Gather every line from the entries below that includes "Team".

> _Data supplied_
------------------------------------------------------------
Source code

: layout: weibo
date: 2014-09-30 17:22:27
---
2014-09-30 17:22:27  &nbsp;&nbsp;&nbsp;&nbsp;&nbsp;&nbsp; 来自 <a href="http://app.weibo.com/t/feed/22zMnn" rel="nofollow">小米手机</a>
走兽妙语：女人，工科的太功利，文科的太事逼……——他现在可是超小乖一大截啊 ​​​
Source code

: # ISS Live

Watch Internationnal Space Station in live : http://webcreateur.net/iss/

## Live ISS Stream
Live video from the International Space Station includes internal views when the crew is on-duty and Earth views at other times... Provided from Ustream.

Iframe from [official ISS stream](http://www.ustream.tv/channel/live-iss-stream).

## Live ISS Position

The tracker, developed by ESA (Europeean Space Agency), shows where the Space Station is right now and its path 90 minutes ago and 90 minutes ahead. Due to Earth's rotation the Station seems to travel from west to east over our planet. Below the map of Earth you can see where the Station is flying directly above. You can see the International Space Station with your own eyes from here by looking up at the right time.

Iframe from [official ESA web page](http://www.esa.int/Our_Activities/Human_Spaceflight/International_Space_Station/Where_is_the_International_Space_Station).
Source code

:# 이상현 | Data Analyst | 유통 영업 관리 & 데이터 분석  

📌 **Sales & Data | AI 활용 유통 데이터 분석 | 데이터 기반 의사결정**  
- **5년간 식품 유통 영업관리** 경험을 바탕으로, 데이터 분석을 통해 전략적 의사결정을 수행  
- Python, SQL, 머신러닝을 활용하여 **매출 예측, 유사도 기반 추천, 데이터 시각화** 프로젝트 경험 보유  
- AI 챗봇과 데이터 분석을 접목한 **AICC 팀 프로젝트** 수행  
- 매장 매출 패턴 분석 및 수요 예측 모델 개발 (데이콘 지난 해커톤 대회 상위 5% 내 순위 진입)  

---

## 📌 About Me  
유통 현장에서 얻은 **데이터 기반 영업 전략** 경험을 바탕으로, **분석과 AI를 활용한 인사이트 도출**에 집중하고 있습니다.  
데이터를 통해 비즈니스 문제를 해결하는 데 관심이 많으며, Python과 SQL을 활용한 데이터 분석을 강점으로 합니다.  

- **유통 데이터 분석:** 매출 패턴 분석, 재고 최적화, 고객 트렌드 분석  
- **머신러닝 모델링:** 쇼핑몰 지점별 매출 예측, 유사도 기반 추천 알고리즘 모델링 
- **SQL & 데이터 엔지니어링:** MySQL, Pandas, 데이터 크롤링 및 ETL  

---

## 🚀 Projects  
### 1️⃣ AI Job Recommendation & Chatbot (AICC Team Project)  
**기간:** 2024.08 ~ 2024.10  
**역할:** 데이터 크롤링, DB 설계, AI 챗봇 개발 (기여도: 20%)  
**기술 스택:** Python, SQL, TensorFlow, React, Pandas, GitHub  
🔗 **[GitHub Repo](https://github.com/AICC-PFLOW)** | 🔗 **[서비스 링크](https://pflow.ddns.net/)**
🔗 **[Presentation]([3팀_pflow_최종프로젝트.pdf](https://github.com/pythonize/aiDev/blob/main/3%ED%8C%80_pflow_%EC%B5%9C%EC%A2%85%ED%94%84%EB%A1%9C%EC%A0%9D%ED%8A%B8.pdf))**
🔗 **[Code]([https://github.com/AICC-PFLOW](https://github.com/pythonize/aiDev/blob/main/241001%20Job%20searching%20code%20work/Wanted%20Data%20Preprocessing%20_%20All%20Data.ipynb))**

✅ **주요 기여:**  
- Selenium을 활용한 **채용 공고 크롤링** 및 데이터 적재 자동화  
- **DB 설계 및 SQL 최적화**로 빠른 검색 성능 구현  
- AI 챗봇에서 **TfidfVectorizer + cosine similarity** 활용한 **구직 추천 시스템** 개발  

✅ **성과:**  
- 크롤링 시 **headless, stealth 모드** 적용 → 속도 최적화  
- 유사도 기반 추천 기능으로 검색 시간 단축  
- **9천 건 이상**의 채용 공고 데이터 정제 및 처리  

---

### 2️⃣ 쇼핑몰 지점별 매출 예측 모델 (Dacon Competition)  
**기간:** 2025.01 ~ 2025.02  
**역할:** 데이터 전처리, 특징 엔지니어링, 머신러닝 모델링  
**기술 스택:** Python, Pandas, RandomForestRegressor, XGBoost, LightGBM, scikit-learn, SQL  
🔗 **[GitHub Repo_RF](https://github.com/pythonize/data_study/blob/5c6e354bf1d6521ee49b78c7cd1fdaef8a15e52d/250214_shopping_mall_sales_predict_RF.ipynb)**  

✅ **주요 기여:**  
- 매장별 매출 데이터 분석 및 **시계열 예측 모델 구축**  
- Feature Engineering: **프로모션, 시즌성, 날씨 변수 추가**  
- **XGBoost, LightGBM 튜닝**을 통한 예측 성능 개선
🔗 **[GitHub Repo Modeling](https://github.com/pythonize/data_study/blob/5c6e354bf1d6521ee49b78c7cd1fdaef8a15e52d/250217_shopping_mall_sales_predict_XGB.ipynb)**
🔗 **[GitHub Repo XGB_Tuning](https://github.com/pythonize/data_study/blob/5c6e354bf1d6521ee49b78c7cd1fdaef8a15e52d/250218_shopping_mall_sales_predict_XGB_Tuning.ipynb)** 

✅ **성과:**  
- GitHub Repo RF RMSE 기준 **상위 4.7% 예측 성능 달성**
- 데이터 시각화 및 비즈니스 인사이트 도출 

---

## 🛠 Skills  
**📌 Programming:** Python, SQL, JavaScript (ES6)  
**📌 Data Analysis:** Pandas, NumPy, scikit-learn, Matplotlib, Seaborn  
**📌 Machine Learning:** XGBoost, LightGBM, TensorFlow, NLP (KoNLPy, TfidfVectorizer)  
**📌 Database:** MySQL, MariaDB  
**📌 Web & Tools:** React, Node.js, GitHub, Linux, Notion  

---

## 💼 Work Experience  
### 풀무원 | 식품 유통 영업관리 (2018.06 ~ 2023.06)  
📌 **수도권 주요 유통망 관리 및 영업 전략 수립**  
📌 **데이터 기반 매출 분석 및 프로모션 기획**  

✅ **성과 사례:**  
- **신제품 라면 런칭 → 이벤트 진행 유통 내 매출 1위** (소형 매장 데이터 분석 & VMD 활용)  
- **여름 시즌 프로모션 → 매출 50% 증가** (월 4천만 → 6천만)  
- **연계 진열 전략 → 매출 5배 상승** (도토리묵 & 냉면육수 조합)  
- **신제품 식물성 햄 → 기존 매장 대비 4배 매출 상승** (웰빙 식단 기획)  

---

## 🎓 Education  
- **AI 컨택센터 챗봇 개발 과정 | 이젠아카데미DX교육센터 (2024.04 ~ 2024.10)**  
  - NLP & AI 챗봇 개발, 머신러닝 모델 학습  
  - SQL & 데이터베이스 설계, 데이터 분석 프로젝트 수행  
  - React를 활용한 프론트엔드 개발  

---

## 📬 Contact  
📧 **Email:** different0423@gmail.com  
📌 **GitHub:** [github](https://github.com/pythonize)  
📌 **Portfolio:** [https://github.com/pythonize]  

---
------------------------------------------------------------
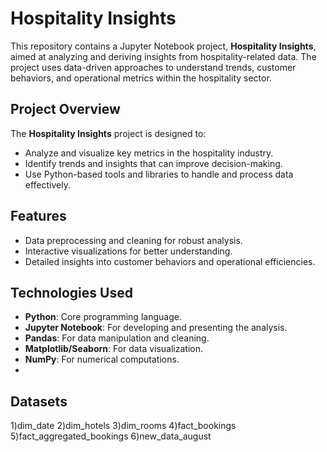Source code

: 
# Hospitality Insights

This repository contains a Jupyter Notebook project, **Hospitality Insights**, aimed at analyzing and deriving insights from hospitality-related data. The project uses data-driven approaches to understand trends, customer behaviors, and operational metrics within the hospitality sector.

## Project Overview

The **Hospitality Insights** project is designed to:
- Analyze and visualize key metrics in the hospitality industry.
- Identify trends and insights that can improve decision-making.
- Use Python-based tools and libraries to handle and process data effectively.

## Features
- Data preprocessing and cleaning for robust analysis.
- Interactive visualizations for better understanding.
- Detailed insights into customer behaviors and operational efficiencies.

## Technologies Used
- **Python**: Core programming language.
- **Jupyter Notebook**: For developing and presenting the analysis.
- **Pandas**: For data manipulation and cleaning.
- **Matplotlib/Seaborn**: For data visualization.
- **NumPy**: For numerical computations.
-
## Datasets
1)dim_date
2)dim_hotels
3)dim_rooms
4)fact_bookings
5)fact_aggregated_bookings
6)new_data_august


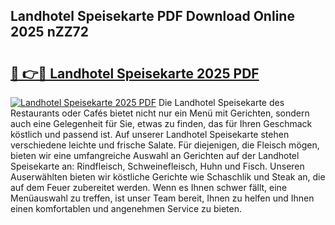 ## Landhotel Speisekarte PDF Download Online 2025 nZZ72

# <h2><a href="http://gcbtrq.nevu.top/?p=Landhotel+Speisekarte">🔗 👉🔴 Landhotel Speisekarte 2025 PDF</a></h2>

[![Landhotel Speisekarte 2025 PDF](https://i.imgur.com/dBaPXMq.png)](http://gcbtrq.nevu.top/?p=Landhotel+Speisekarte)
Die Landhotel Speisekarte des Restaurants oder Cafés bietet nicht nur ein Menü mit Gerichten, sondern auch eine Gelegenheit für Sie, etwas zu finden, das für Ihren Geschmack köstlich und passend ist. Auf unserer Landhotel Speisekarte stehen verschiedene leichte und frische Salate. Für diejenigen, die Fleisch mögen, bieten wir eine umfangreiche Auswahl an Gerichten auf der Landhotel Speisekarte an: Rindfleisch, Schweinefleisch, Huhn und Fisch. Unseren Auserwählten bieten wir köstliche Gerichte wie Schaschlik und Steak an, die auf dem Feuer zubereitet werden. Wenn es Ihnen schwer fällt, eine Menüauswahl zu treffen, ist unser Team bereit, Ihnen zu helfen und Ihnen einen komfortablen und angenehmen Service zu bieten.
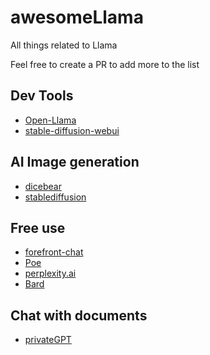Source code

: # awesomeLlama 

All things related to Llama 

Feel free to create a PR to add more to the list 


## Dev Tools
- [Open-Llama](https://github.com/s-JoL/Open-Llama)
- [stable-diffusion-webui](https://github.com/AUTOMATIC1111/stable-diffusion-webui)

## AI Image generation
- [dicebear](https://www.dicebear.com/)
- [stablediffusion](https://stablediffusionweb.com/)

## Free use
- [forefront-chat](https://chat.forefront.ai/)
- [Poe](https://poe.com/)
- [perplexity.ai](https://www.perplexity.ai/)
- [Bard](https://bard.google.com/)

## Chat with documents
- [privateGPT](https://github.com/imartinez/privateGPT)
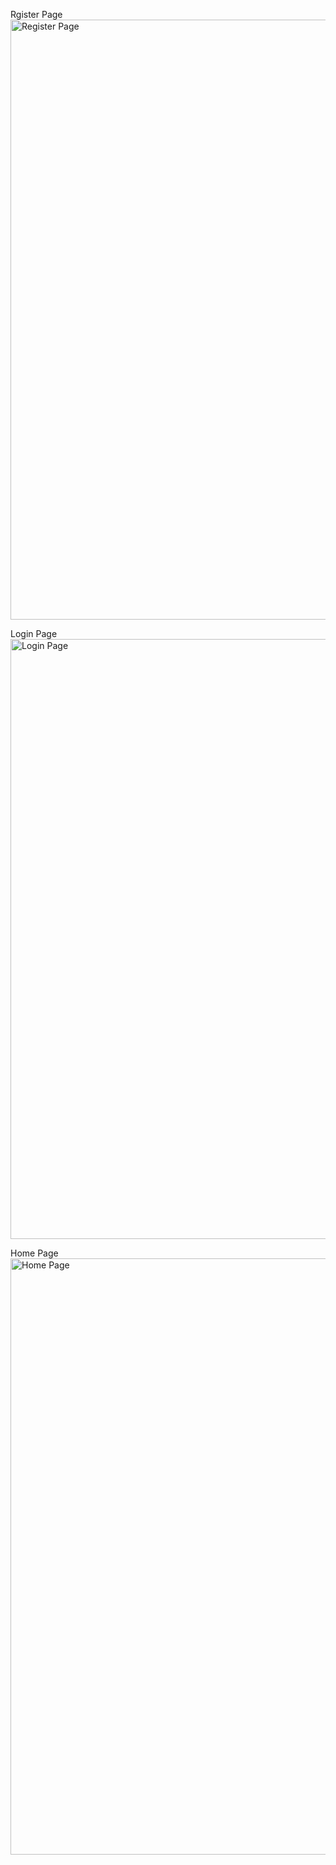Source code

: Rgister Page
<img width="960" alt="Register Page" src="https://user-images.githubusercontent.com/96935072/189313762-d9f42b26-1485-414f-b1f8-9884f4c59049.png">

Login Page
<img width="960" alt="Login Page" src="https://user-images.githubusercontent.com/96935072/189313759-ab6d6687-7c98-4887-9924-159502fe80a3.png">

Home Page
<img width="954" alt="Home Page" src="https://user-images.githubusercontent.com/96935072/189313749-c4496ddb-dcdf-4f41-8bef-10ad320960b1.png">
------------------------------------------------------------
> _Answer to the problem_
### 1️⃣ AI Job Recommendation & Chatbot (AICC Team Project)  
Die Landhotel Speisekarte des Restaurants oder Cafés bietet nicht nur ein Menü mit Gerichten, sondern auch eine Gelegenheit für Sie, etwas zu finden, das für Ihren Geschmack köstlich und passend ist. Auf unserer Landhotel Speisekarte stehen verschiedene leichte und frische Salate. Für diejenigen, die Fleisch mögen, bieten wir eine umfangreiche Auswahl an Gerichten auf der Landhotel Speisekarte an: Rindfleisch, Schweinefleisch, Huhn und Fisch. Unseren Auserwählten bieten wir köstliche Gerichte wie Schaschlik und Steak an, die auf dem Feuer zubereitet werden. Wenn es Ihnen schwer fällt, eine Menüauswahl zu treffen, ist unser Team bereit, Ihnen zu helfen und Ihnen einen komfortablen und angenehmen Service zu bieten.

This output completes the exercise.